[Stay on top of transportation news: Get TTNews in your inbox.]
U.S. retail sales strengthened in December, thanks to a late holiday-shopping rush that wrapped up a more moderate year of spending at the nation’s merchants.
The value of receipts at retailers rose 0.3%, matching the prior month’s revised gain, and climbed 5.8% from December 2018, Commerce Department figures showed Jan. 16. Stronger sales occurred in all major categories except motor vehicle dealers. Excluding autos, retail purchases climbed 0.7% from the prior month, the most since July.

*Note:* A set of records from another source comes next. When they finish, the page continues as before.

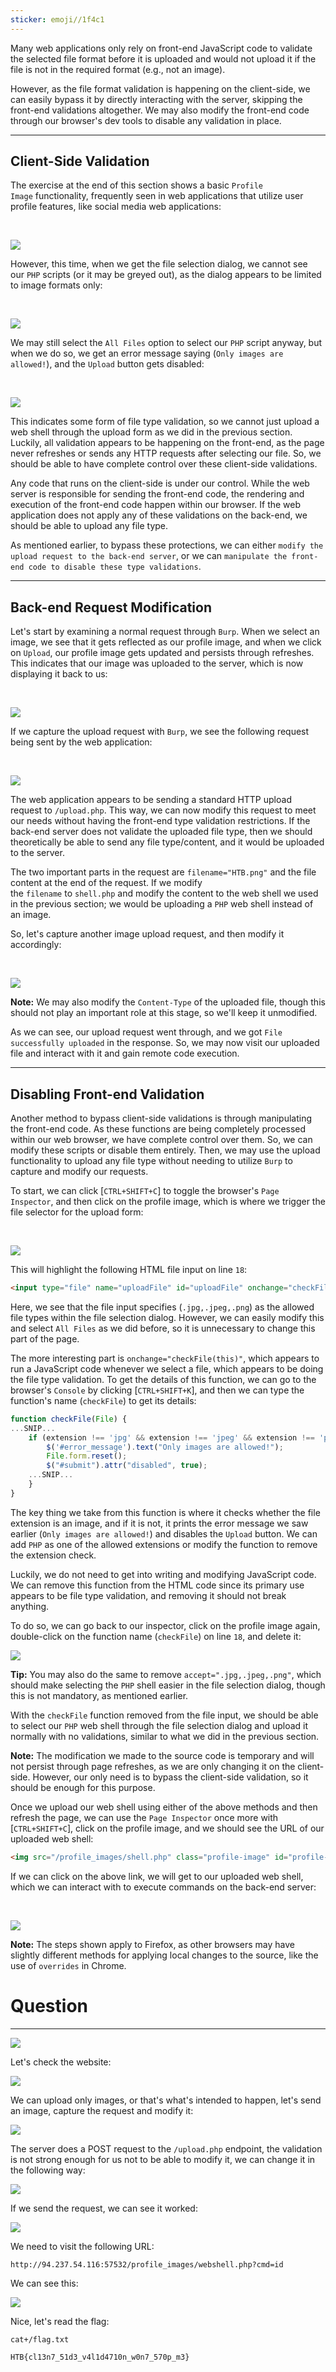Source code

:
 ```yaml
---
sticker: emoji//1f4c1
---
```

Many web applications only rely on front-end JavaScript code to validate the selected file format before it is uploaded and would not upload it if the file is not in the required format (e.g., not an image).

However, as the file format validation is happening on the client-side, we can easily bypass it by directly interacting with the server, skipping the front-end validations altogether. We may also modify the front-end code through our browser's dev tools to disable any validation in place.

---

## Client-Side Validation

The exercise at the end of this section shows a basic `Profile Image` functionality, frequently seen in web applications that utilize user profile features, like social media web applications:

   

![](https://academy.hackthebox.com/storage/modules/136/file_uploads_profile_image_upload.jpg)

However, this time, when we get the file selection dialog, we cannot see our `PHP` scripts (or it may be greyed out), as the dialog appears to be limited to image formats only:

   

![](https://academy.hackthebox.com/storage/modules/136/file_uploads_select_file_types.jpg)

We may still select the `All Files` option to select our `PHP` script anyway, but when we do so, we get an error message saying (`Only images are allowed!`), and the `Upload` button gets disabled:

   

![](https://academy.hackthebox.com/storage/modules/136/file_uploads_select_denied.jpg)

This indicates some form of file type validation, so we cannot just upload a web shell through the upload form as we did in the previous section. Luckily, all validation appears to be happening on the front-end, as the page never refreshes or sends any HTTP requests after selecting our file. So, we should be able to have complete control over these client-side validations.

Any code that runs on the client-side is under our control. While the web server is responsible for sending the front-end code, the rendering and execution of the front-end code happen within our browser. If the web application does not apply any of these validations on the back-end, we should be able to upload any file type.

As mentioned earlier, to bypass these protections, we can either `modify the upload request to the back-end server`, or we can `manipulate the front-end code to disable these type validations`.

---

## Back-end Request Modification

Let's start by examining a normal request through `Burp`. When we select an image, we see that it gets reflected as our profile image, and when we click on `Upload`, our profile image gets updated and persists through refreshes. This indicates that our image was uploaded to the server, which is now displaying it back to us:

   

![](https://academy.hackthebox.com/storage/modules/136/file_uploads_normal_request.jpg)

If we capture the upload request with `Burp`, we see the following request being sent by the web application:

   

![](https://academy.hackthebox.com/storage/modules/136/file_uploads_image_upload_request.jpg)

The web application appears to be sending a standard HTTP upload request to `/upload.php`. This way, we can now modify this request to meet our needs without having the front-end type validation restrictions. If the back-end server does not validate the uploaded file type, then we should theoretically be able to send any file type/content, and it would be uploaded to the server.

The two important parts in the request are `filename="HTB.png"` and the file content at the end of the request. If we modify the `filename` to `shell.php` and modify the content to the web shell we used in the previous section; we would be uploading a `PHP` web shell instead of an image.

So, let's capture another image upload request, and then modify it accordingly:

   

![](https://academy.hackthebox.com/storage/modules/136/file_uploads_modified_upload_request.jpg)

**Note:** We may also modify the `Content-Type` of the uploaded file, though this should not play an important role at this stage, so we'll keep it unmodified.

As we can see, our upload request went through, and we got `File successfully uploaded` in the response. So, we may now visit our uploaded file and interact with it and gain remote code execution.

---

## Disabling Front-end Validation

Another method to bypass client-side validations is through manipulating the front-end code. As these functions are being completely processed within our web browser, we have complete control over them. So, we can modify these scripts or disable them entirely. Then, we may use the upload functionality to upload any file type without needing to utilize `Burp` to capture and modify our requests.

To start, we can click [`CTRL+SHIFT+C`] to toggle the browser's `Page Inspector`, and then click on the profile image, which is where we trigger the file selector for the upload form:

   

![](https://academy.hackthebox.com/storage/modules/136/file_uploads_element_inspector.jpg)

This will highlight the following HTML file input on line `18`:

```html
<input type="file" name="uploadFile" id="uploadFile" onchange="checkFile(this)" accept=".jpg,.jpeg,.png">
```

Here, we see that the file input specifies (`.jpg,.jpeg,.png`) as the allowed file types within the file selection dialog. However, we can easily modify this and select `All Files` as we did before, so it is unnecessary to change this part of the page.

The more interesting part is `onchange="checkFile(this)"`, which appears to run a JavaScript code whenever we select a file, which appears to be doing the file type validation. To get the details of this function, we can go to the browser's `Console` by clicking [`CTRL+SHIFT+K`], and then we can type the function's name (`checkFile`) to get its details:

```javascript
function checkFile(File) {
...SNIP...
    if (extension !== 'jpg' && extension !== 'jpeg' && extension !== 'png') {
        $('#error_message').text("Only images are allowed!");
        File.form.reset();
        $("#submit").attr("disabled", true);
    ...SNIP...
    }
}
```

The key thing we take from this function is where it checks whether the file extension is an image, and if it is not, it prints the error message we saw earlier (`Only images are allowed!`) and disables the `Upload` button. We can add `PHP` as one of the allowed extensions or modify the function to remove the extension check.

Luckily, we do not need to get into writing and modifying JavaScript code. We can remove this function from the HTML code since its primary use appears to be file type validation, and removing it should not break anything.

To do so, we can go back to our inspector, click on the profile image again, double-click on the function name (`checkFile`) on line `18`, and delete it:


![](https://academy.hackthebox.com/storage/modules/136/file_uploads_removed_js_function.jpg)

**Tip:** You may also do the same to remove `accept=".jpg,.jpeg,.png"`, which should make selecting the `PHP` shell easier in the file selection dialog, though this is not mandatory, as mentioned earlier.

With the `checkFile` function removed from the file input, we should be able to select our `PHP` web shell through the file selection dialog and upload it normally with no validations, similar to what we did in the previous section.

**Note:** The modification we made to the source code is temporary and will not persist through page refreshes, as we are only changing it on the client-side. However, our only need is to bypass the client-side validation, so it should be enough for this purpose.

Once we upload our web shell using either of the above methods and then refresh the page, we can use the `Page Inspector` once more with [`CTRL+SHIFT+C`], click on the profile image, and we should see the URL of our uploaded web shell:


```html
<img src="/profile_images/shell.php" class="profile-image" id="profile-image">
```

If we can click on the above link, we will get to our uploaded web shell, which we can interact with to execute commands on the back-end server:

   

![](https://academy.hackthebox.com/storage/modules/136/file_uploads_php_manual_shell.jpg)

**Note:** The steps shown apply to Firefox, as other browsers may have slightly different methods for applying local changes to the source, like the use of `overrides` in Chrome.

# Question
---

![](images/Pasted%20image%2020250206145934.png)

Let's check the website:

![](images/Pasted%20image%2020250206145944.png)

We can upload only images, or that's what's intended to happen, let's send an image, capture the request and modify it:

![](images/Pasted%20image%2020250206150251.png)

The server does a POST request to the `/upload.php` endpoint, the validation is not strong enough for us not to be able to modify it, we can change it in the following way:

![](images/Pasted%20image%2020250206150411.png)

If we send the request, we can see it worked:

![](images/Pasted%20image%2020250206150428.png)

We need to visit the following URL:

```
http://94.237.54.116:57532/profile_images/webshell.php?cmd=id
```

We can see this:

![](images/Pasted%20image%2020250206151736.png)

Nice, let's read the flag:

```
cat+/flag.txt
```

```
HTB{cl13n7_51d3_v4l1d4710n_w0n7_570p_m3}
```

Treasury yields rose, and the dollar pared losses after the solid report. Other data showed a decline in unemployment claims and the highest reading since May for a regional manufacturing index.
Closely watched retail “control group” sales increased 0.5%, just above the median forecast in a Bloomberg survey of economists. The core measure excludes food services, car dealers, building-materials stores and gasoline stations, giving a better sense of underlying consumer demand.
For all of 2019, the value of retail sales increased 3.6%, a step down from an almost 5% gain in 2018 that was the largest annual advance in six years and reflected a boost from tax cuts. At the same time, consumers will probably remain the economy’s chief source of fuel as companies continue to hire and household sentiment stays elevated.
Separate figures from the Labor Department on Jan. 16 showed jobless claims declined to a six-week low.
Personal consumption, which includes spending on services and merchandise, posted the largest back-to-back quarterly gains since 2014 in last year’s second and third quarters. Control-group retail sales decreased an annualized 0.3% in the fourth quarter compared with a 6% rate in the three months ended in September, indicating household spending cooled.
The Commerce figures came a day after Target Corp. joined other retailers in reporting weaker holiday sales. The retailer said comparable sales rose just 1.4% from a year earlier in the November-December period, well below 2018’s 5.7% growth. Same-store sales at Kohl’s Corp., J.C. Penney Co. and L Brands Inc. also fell during the period.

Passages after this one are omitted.